Poll results: Portuguese market a disappointment
Overwhelming majority of respondents indicate a change in tax may be needed if market is to succeed


Portugal’s regulated market has so far been a failure, the vast majority of respondents to this week’s EGR Intel poll have said.
More than four fifths (81%) of readers gave the bleak verdict exactly one year on from Betclic Everest receiving the first operating licence in the country.
Yet very few other operators have joined Betclic in the market – only Bet.pt is up against Betclic in sportsbook while PokerStars and Estoril Sol hold gaming licences.
One of the major barriers to entry is thought to be the country’s sports betting tax.
While gaming is taxed on a GGR basis, controversially Portugal opted for a turnover-based sports betting levy, a decision criticised by many, including the RGA.

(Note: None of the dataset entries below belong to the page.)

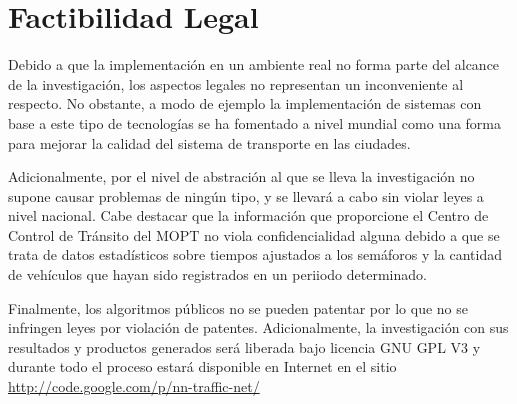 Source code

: 	\section{Factibilidad Legal}
	
		Debido a que la implementaci\'{o}n en un ambiente real no forma parte del
		alcance de la investigaci\'{o}n, los aspectos legales no representan un inconveniente al
respecto. No obstante, a modo de ejemplo la implementaci\'{o}n de sistemas con
base a este tipo de tecnolog\'{i}as se ha fomentado a nivel mundial como una
forma para mejorar la calidad del sistema de transporte en las ciudades.
	
	Adicionalmente, por el nivel de abstraci\'{o}n al que se lleva la
investigaci\'{o}n no supone causar problemas de ning\'{u}n tipo, y se
llevar\'{a} a cabo sin violar leyes a nivel nacional. Cabe destacar que la
informaci\'{o}n que proporcione el Centro de Control de Tr\'{a}nsito del MOPT no
viola confidencialidad alguna debido a que se trata de datos estad\'{i}sticos sobre tiempos ajustados a los
sem\'{a}foros y la cantidad de veh\'{i}culos que hayan sido registrados en un
periiodo determinado.
	
	Finalmente, los algoritmos p\'{u}blicos no se pueden patentar por lo que no se
	infringen leyes por violaci\'{o}n de patentes. Adicionalmente, la
	investigaci\'{o}n con sus resultados y productos generados ser\'{a} liberada bajo licencia GNU GPL V3 y durante todo el proceso estar\'{a} disponible en Internet en el sitio
\url{http://code.google.com/p/nn-traffic-net/}

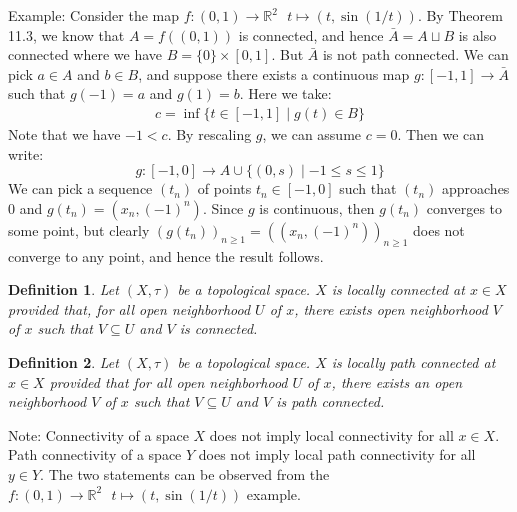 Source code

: \documentclass[11pt]{book}
\theoremstyle{break}
\theoremstyle{break}
\newtheorem{defn}{Definition}[corL]
\newcommand{\R}{\mathbb{R}}
\newcommand{\note}{\color{red}Note: \color{black}}
\newcommand{\example}{\color{green}Example: \color{black}}
\begin{document}
\example Consider the map $f:(0,1) \to \R^2 \ \ \ t\mapsto (t,\sin(1/t))$. By Theorem 11.3, we know that $A = f((0,1))$ is connected, and hence $\bar{A} = A\sqcup B$ is also connected where we have $B =\{0\}\times [0,1]$. But $\bar{A}$ is not path connected. We can pick $a \in A$ and $b \in B$, and suppose there exists a continuous map $g:[-1,1]\to \bar{A}$ such that $g(-1) = a$ and $g(1) = b$. Here we take:
\begin{align*}
c = \inf\{t \in [-1,1] \mid g(t)\in B\}
\end{align*}
Note that we have $-1<c$. By rescaling $g$, we can assume $c = 0$. Then we can write: 
$$g:[-1,0] \to A\cup \{(0,s) \mid -1\leq s\leq 1\}$$ 
We can pick a sequence $(t_n)$ of points $t_n\in [-1,0]$ such that $(t_n)$ approaches $0$ and $g(t_n) = (x_n, (-1)^n)$. Since $g$ is continuous, then $g(t_n)$ converges to some point, but clearly $(g(t_n))_{n\geq 1} = ((x_n, (-1)^n))_{n\geq 1}$ does not converge to any point, and hence the result follows.

\begin{defn}
Let $(X,\tau)$ be a topological space. $X$ is locally connected at $x \in X$ provided that, for all open neighborhood $U$ of $x$, there exists open neighborhood $V$ of $x$ such that $V\subseteq U$ and $V$ is connected.
\end{defn}

\begin{defn}
Let $(X,\tau)$ be a topological space. $X$ is locally path connected at $x \in X$ provided that for all open neighborhood $U$ of $x$, there exists an open neighborhood $V$ of $x$ such that $V \subseteq U$ and $V$ is path connected. 
\end{defn}

\note Connectivity of a space $X$ does not imply local connectivity for all $x \in X$. Path connectivity of a space $Y$ does not imply local path connectivity for all $y \in Y$. The two statements can be observed from the $f:(0,1) \to \R^2 \ \ \ t\mapsto (t,\sin(1/t))$ example. 
\end{document}
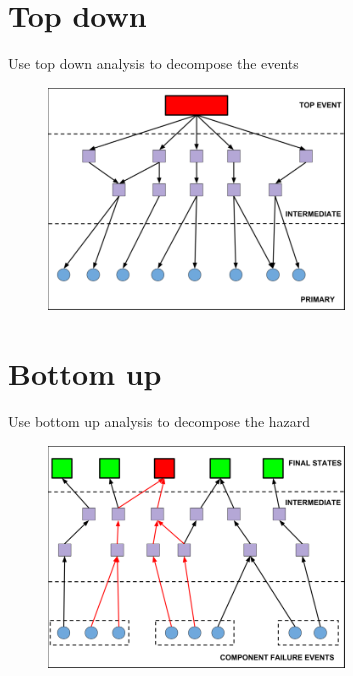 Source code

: \documentclass[aspectratio=1610,pdftex,dvipsnames,compress,xcolor={dvipsnames}]{beamer}
\begin{document}
\section{Top down}


\addtocounter{framenumber}{-1}
\begin{frame}{Use top down analysis to decompose the events}
    \begin{figure}
        \centering
        \includegraphics[width=0.70\textwidth]{top.down.jpg}
    \end{figure}
\end{frame}


\section{Bottom up}


\addtocounter{framenumber}{-1}
\begin{frame}{Use bottom up analysis to decompose the hazard}
    \begin{figure}
        \centering
        \includegraphics[width=0.70\textwidth]{bottom.up.jpg}
    \end{figure}
\end{frame}
\end{document}
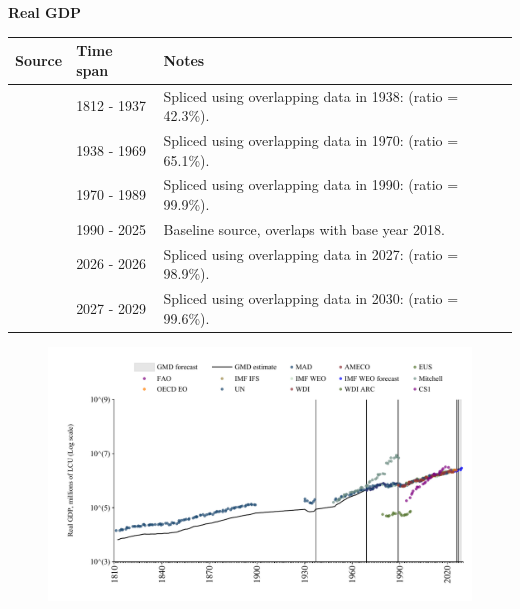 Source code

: \documentclass[12pt,a4paper,landscape]{article}
\begin{document}
\begin{adjustbox}{max totalsize={\paperwidth}{\paperheight},center}
\begin{minipage}[t][\textheight][t]{\textwidth}
\vspace*{0.5cm}
{}
\begin{center}
{\Large\bfseries Real GDP}
\end{center}
\vspace{0.5cm}
\begin{table}[H]
\centering
\small
\begin{tabular}{|l|l|l|}
\hline
\textbf{Source} & \textbf{Time span} & \textbf{Notes} \\
\hline
\rowcolor{white}\cite{MAD}& 1812 - 1937 &Spliced using overlapping data in 1938: (ratio = 42.3\%). \\
\rowcolor{lightgray}\cite{Mitchell}& 1938 - 1969 &Spliced using overlapping data in 1970: (ratio = 65.1\%). \\
\rowcolor{white}\cite{UN}& 1970 - 1989 &Spliced using overlapping data in 1990: (ratio = 99.9\%). \\
\rowcolor{lightgray}\cite{OECD_EO}& 1990 - 2025 &Baseline source, overlaps with base year 2018. \\
\rowcolor{white}\cite{AMECO}& 2026 - 2026 &Spliced using overlapping data in 2027: (ratio = 98.9\%). \\
\rowcolor{lightgray}\cite{IMF_WEO_forecast}& 2027 - 2029 &Spliced using overlapping data in 2030: (ratio = 99.6\%). \\
\hline
\end{tabular}
\end{table}
\begin{figure}[H]
\centering
\includegraphics[width=\textwidth,height=0.6\textheight,keepaspectratio]{graphs/POL_rGDP.pdf}
\end{figure}
\end{minipage}
\end{adjustbox}
\end{document}
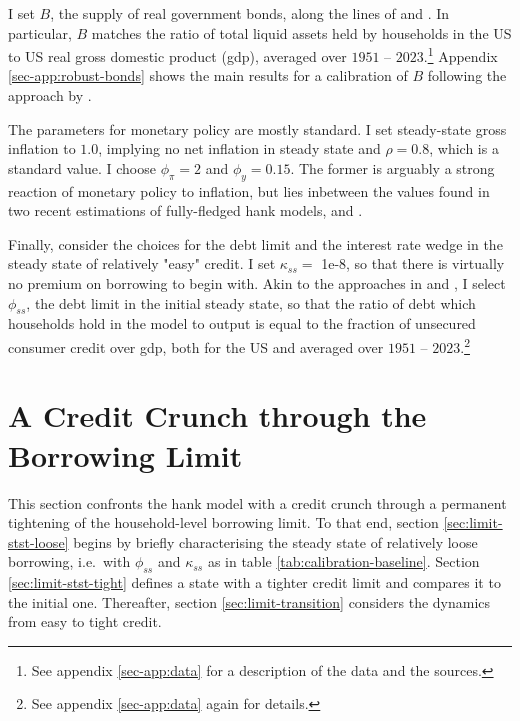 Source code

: \documentclass[12pt]{article} %
\numberwithin{equation}{section} %
\numberwithin{figure}{section}
\numberwithin{table}{section}
\begin{document}
I set $B$, the supply of real government bonds, along the lines of \textcite{mckay2016} and \textcite{gl2017}. In particular, $B$ matches the ratio of total liquid assets held by households in the US to US real gross domestic product (\Gls{gdp}), averaged over $1951$ -- $2023$.\footnote{See appendix \ref{sec-app:data} for a description of the data and the sources.} Appendix \ref{sec-app:robust-bonds} shows the main results for a calibration of $B$ following the approach by \textcite{bayer2023}.

The parameters for monetary policy are mostly standard. I set steady-state gross inflation to $1.0$, implying no net inflation in steady state and $\rho = 0.8$, which is a standard value. I choose $\phi_{\pi} = 2$ and $\phi_y = 0.15$. The former is arguably a strong reaction of monetary policy to inflation, but lies inbetween the values found in two recent estimations of fully-fledged \Gls{hank} models, \textcite{boehl2022} and \textcite{bayer2023}.

Finally, consider the choices for the debt limit and the interest rate wedge in the steady state of relatively "easy" credit. I set  $\kappa_{ss} = $ 1e-8, so that there is virtually no premium on borrowing to begin with. Akin to the approaches in \textcite{gl2017} and \textcite{bayer2023}, I select $\phi_{ss}$, the debt limit in the initial steady state, so that the ratio of debt which households hold in the model to output is equal to the fraction of unsecured consumer credit over \Gls{gdp}, both for the US and averaged over $1951$ -- $2023$.\footnote{See appendix \ref{sec-app:data} again for details.} %

\section{A Credit Crunch through the Borrowing Limit}
\label{sec:limit}

This section confronts the \Gls{hank} model with a credit crunch through a permanent tightening of the household-level borrowing limit. To that end, section \ref{sec:limit-stst-loose} begins by briefly characterising the steady state of relatively loose borrowing, i.e.~with $\phi_{ss}$ and $\kappa_{ss}$ as in table \ref{tab:calibration-baseline}. Section \ref{sec:limit-stst-tight} defines a state with a tighter credit limit and compares it to the initial one. Thereafter, section \ref{sec:limit-transition} considers the dynamics from easy to tight credit.
\end{document}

Depending on volume, the levy spread is between 8% and 16% of turnover. Betclic recently told EGR Intel its rate was averaging out at around 14%, making it more punitive than the 12% on offer in Poland.
However, 19% of respondents believe the market, which has a population of around 10 million, has been a success.
In the first 10 months, Portugal’s regulated market generated revenue of €82.8m, while SBTech told EGR Intel the market had been performing “well above expectations”.
The market will also be bolstered by the arrival of the state-run Santa Casa in the coming months, although whether any more foreign operators decide to enter the fray remains to be seen.